Ainda é silenciosa a estadia na unidade de alojamento local situada em plena Tapada Nacional de Mafra. Quando regressamos do jantar, avistamos um javali e um veado no relvado em frente ao edifício mas desaparecem mal aproximamos o carro. Apenas o vento e uma coruja entoam por entre a penumbra da noite estrelada. Os resquícios do Inverno ainda adormecem a floresta e encolhem os animais selvagens que habitam nos 833 hectares da tapada.
Conta Paula Simões, directora do parque desde o ano passado, que só no final da Primavera, quando a temperatura aquece e as crias dão os primeiros passos, o vale do Celebredo se transforma “numa auto-estrada de animais”. Surgem ao final da tarde, à procura de alimento. Primeiro os javalis, seguidos por um carreiro de pequenos listados, depois os gamos e os veados. Já no Outono, época de acasalamento dos veados, ficaríamos a ouvir os machos bramar noite dentro pelas encostas, cada um clamando fêmeas ao seu território. Mas a Primavera ainda mal começou e só de manhã os voltamos a avistar da janela da casa de banho, coçando as hastes nos troncos do jardim das traseiras.
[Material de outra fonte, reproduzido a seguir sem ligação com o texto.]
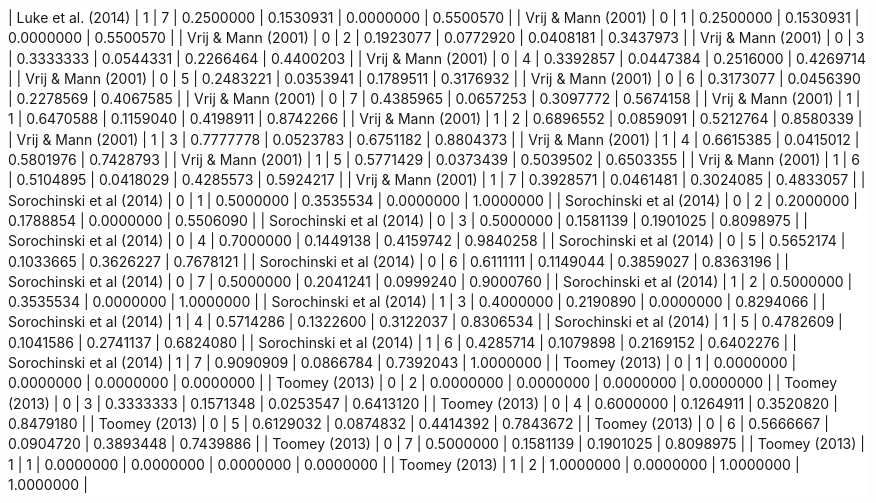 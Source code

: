 | Luke et al. (2014)       |        1 |          7 | 0.2500000 | 0.1530931 | 0.0000000 | 0.5500570 |
| Vrij & Mann (2001)       |        0 |          1 | 0.2500000 | 0.1530931 | 0.0000000 | 0.5500570 |
| Vrij & Mann (2001)       |        0 |          2 | 0.1923077 | 0.0772920 | 0.0408181 | 0.3437973 |
| Vrij & Mann (2001)       |        0 |          3 | 0.3333333 | 0.0544331 | 0.2266464 | 0.4400203 |
| Vrij & Mann (2001)       |        0 |          4 | 0.3392857 | 0.0447384 | 0.2516000 | 0.4269714 |
| Vrij & Mann (2001)       |        0 |          5 | 0.2483221 | 0.0353941 | 0.1789511 | 0.3176932 |
| Vrij & Mann (2001)       |        0 |          6 | 0.3173077 | 0.0456390 | 0.2278569 | 0.4067585 |
| Vrij & Mann (2001)       |        0 |          7 | 0.4385965 | 0.0657253 | 0.3097772 | 0.5674158 |
| Vrij & Mann (2001)       |        1 |          1 | 0.6470588 | 0.1159040 | 0.4198911 | 0.8742266 |
| Vrij & Mann (2001)       |        1 |          2 | 0.6896552 | 0.0859091 | 0.5212764 | 0.8580339 |
| Vrij & Mann (2001)       |        1 |          3 | 0.7777778 | 0.0523783 | 0.6751182 | 0.8804373 |
| Vrij & Mann (2001)       |        1 |          4 | 0.6615385 | 0.0415012 | 0.5801976 | 0.7428793 |
| Vrij & Mann (2001)       |        1 |          5 | 0.5771429 | 0.0373439 | 0.5039502 | 0.6503355 |
| Vrij & Mann (2001)       |        1 |          6 | 0.5104895 | 0.0418029 | 0.4285573 | 0.5924217 |
| Vrij & Mann (2001)       |        1 |          7 | 0.3928571 | 0.0461481 | 0.3024085 | 0.4833057 |
| Sorochinski et al (2014) |        0 |          1 | 0.5000000 | 0.3535534 | 0.0000000 | 1.0000000 |
| Sorochinski et al (2014) |        0 |          2 | 0.2000000 | 0.1788854 | 0.0000000 | 0.5506090 |
| Sorochinski et al (2014) |        0 |          3 | 0.5000000 | 0.1581139 | 0.1901025 | 0.8098975 |
| Sorochinski et al (2014) |        0 |          4 | 0.7000000 | 0.1449138 | 0.4159742 | 0.9840258 |
| Sorochinski et al (2014) |        0 |          5 | 0.5652174 | 0.1033665 | 0.3626227 | 0.7678121 |
| Sorochinski et al (2014) |        0 |          6 | 0.6111111 | 0.1149044 | 0.3859027 | 0.8363196 |
| Sorochinski et al (2014) |        0 |          7 | 0.5000000 | 0.2041241 | 0.0999240 | 0.9000760 |
| Sorochinski et al (2014) |        1 |          2 | 0.5000000 | 0.3535534 | 0.0000000 | 1.0000000 |
| Sorochinski et al (2014) |        1 |          3 | 0.4000000 | 0.2190890 | 0.0000000 | 0.8294066 |
| Sorochinski et al (2014) |        1 |          4 | 0.5714286 | 0.1322600 | 0.3122037 | 0.8306534 |
| Sorochinski et al (2014) |        1 |          5 | 0.4782609 | 0.1041586 | 0.2741137 | 0.6824080 |
| Sorochinski et al (2014) |        1 |          6 | 0.4285714 | 0.1079898 | 0.2169152 | 0.6402276 |
| Sorochinski et al (2014) |        1 |          7 | 0.9090909 | 0.0866784 | 0.7392043 | 1.0000000 |
| Toomey (2013)            |        0 |          1 | 0.0000000 | 0.0000000 | 0.0000000 | 0.0000000 |
| Toomey (2013)            |        0 |          2 | 0.0000000 | 0.0000000 | 0.0000000 | 0.0000000 |
| Toomey (2013)            |        0 |          3 | 0.3333333 | 0.1571348 | 0.0253547 | 0.6413120 |
| Toomey (2013)            |        0 |          4 | 0.6000000 | 0.1264911 | 0.3520820 | 0.8479180 |
| Toomey (2013)            |        0 |          5 | 0.6129032 | 0.0874832 | 0.4414392 | 0.7843672 |
| Toomey (2013)            |        0 |          6 | 0.5666667 | 0.0904720 | 0.3893448 | 0.7439886 |
| Toomey (2013)            |        0 |          7 | 0.5000000 | 0.1581139 | 0.1901025 | 0.8098975 |
| Toomey (2013)            |        1 |          1 | 0.0000000 | 0.0000000 | 0.0000000 | 0.0000000 |
| Toomey (2013)            |        1 |          2 | 1.0000000 | 0.0000000 | 1.0000000 | 1.0000000 | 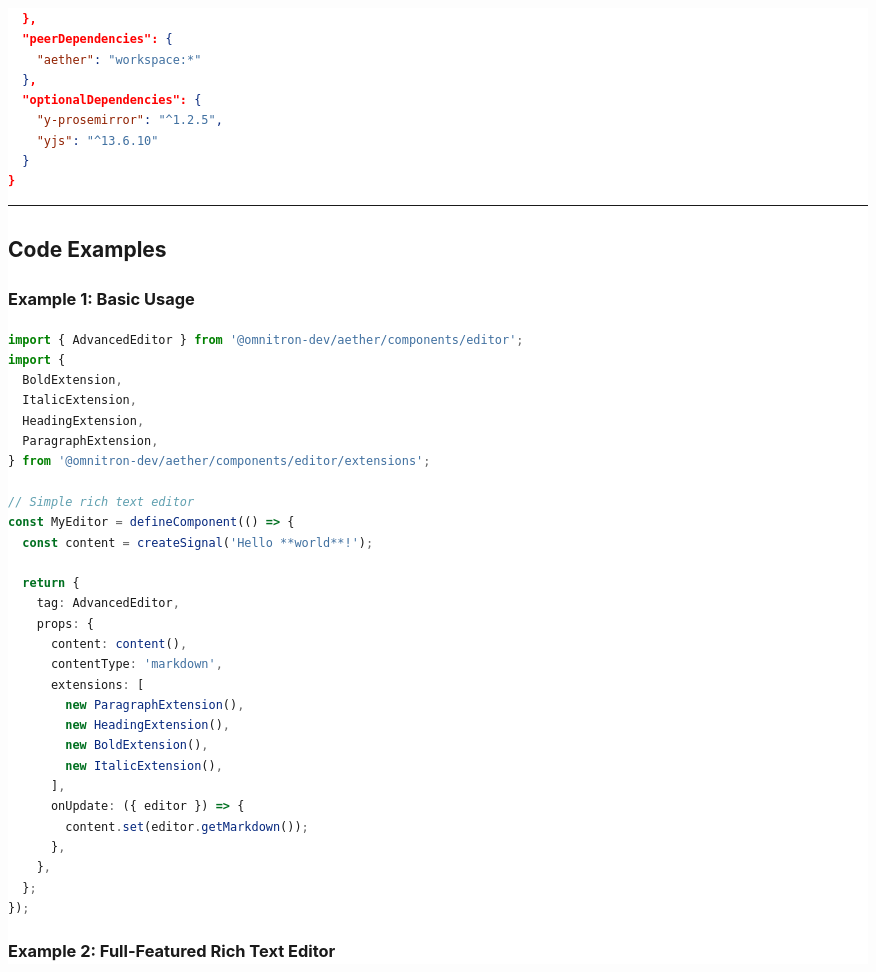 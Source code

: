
 ```json
  },
  "peerDependencies": {
    "aether": "workspace:*"
  },
  "optionalDependencies": {
    "y-prosemirror": "^1.2.5",
    "yjs": "^13.6.10"
  }
}
```

---

## Code Examples

### Example 1: Basic Usage

```typescript
import { AdvancedEditor } from '@omnitron-dev/aether/components/editor';
import {
  BoldExtension,
  ItalicExtension,
  HeadingExtension,
  ParagraphExtension,
} from '@omnitron-dev/aether/components/editor/extensions';

// Simple rich text editor
const MyEditor = defineComponent(() => {
  const content = createSignal('Hello **world**!');

  return {
    tag: AdvancedEditor,
    props: {
      content: content(),
      contentType: 'markdown',
      extensions: [
        new ParagraphExtension(),
        new HeadingExtension(),
        new BoldExtension(),
        new ItalicExtension(),
      ],
      onUpdate: ({ editor }) => {
        content.set(editor.getMarkdown());
      },
    },
  };
});
```

### Example 2: Full-Featured Rich Text Editor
O edifício, erguido no início do Estado Novo, integra sete quartos, três casas de banho, cozinha e várias salas decoradas com cenas de caça e aparelhos antigos, de velhos rádios a telefones, todos um dia ali utilizados (o alojamento local reabre ao público em meados de Abril, com preços a partir de 45€ por noite; reserva mínima de quatro quartos). Na sala de jantar, a comprida mesa é uma réplica da existente no Palácio de Mafra, conta Mário Pereira durante a nossa primeira visita à tapada. No interior de um dos armários, aponta outro pormenor: na louça de Sacavém encomendada pela rainha D. Amélia surge representado o pavilhão de caça do rei D. Carlos e, ao lado, um pequeno castanheiro-da-índia. O mesmo que hoje se eleva acima dos dois andares que compõem o alojamento local. É uma das três árvores classificadas da tapada, juntamente com a olaia, florida de bagas cor-de-rosa mesmo ao lado, e um enorme sobreiro com mais de 300 anos.
As instalações são modestas, rangem soalhos e portas de madeira. A atracção principal da experiência vive-se lá fora, na mística proporcionada pela história do lugar, outrora área privilegiada de caça de reis e figuras de Estado e, sobretudo, pela envolvente natural, composta por uma floresta mediterrânica autóctone. Depois de um curto passeio matinal por um trilho pedestre, percorremos a tapada com Paula Simões. O olhar treinado descobre os animais ao primeiro movimento por entre a folhagem — o nosso levará mais algum tempo a habituar-se. Os primeiros a surgir no vale são sempre os javalis, depois o veado Francisco, como Paula gosta de lhe chamar. Quando chegou à tapada, Francisco teve de viver uma temporada em quarentena e, por isso, está mais habituado aos humanos. É o único que se aproxima facilmente, ainda que mantendo sempre alguma distância. São mais de 150 as espécies de animais selvagens identificadas na tapada, dos mamíferos a muitas aves, anfíbios, répteis, insectos e morcegos. Além do trio icónico da tapada — javalis, veados e gamos — destaca-se o casal de águias de Bonelli, que aqui vive “há 24 anos”, conta a bióloga Ana Sá.
A Tapada Nacional de Mafra foi criada em 1744 por D. João V para desempenhar duas funções: abastecer de madeira e alimento o palácio e o convento, situados a poucos metros de distância (contíguos ao parque florestal, mas separados da área aberta ao público pela tapada militar), e servir de espaço de recreio de caça à família real. Em ano de aniversário redondo, também o programa de actividades da tapada promete engalanar-se para a festa dos 270 anos. Estão previstas pelo menos três actividades comemorativas: recriação histórica da última visita do rei D. Carlos e da rainha D. Amélia à tapada; concerto da charanga da GNR; e “piqueniques reais”, guiados por duas figuras vestidas à época.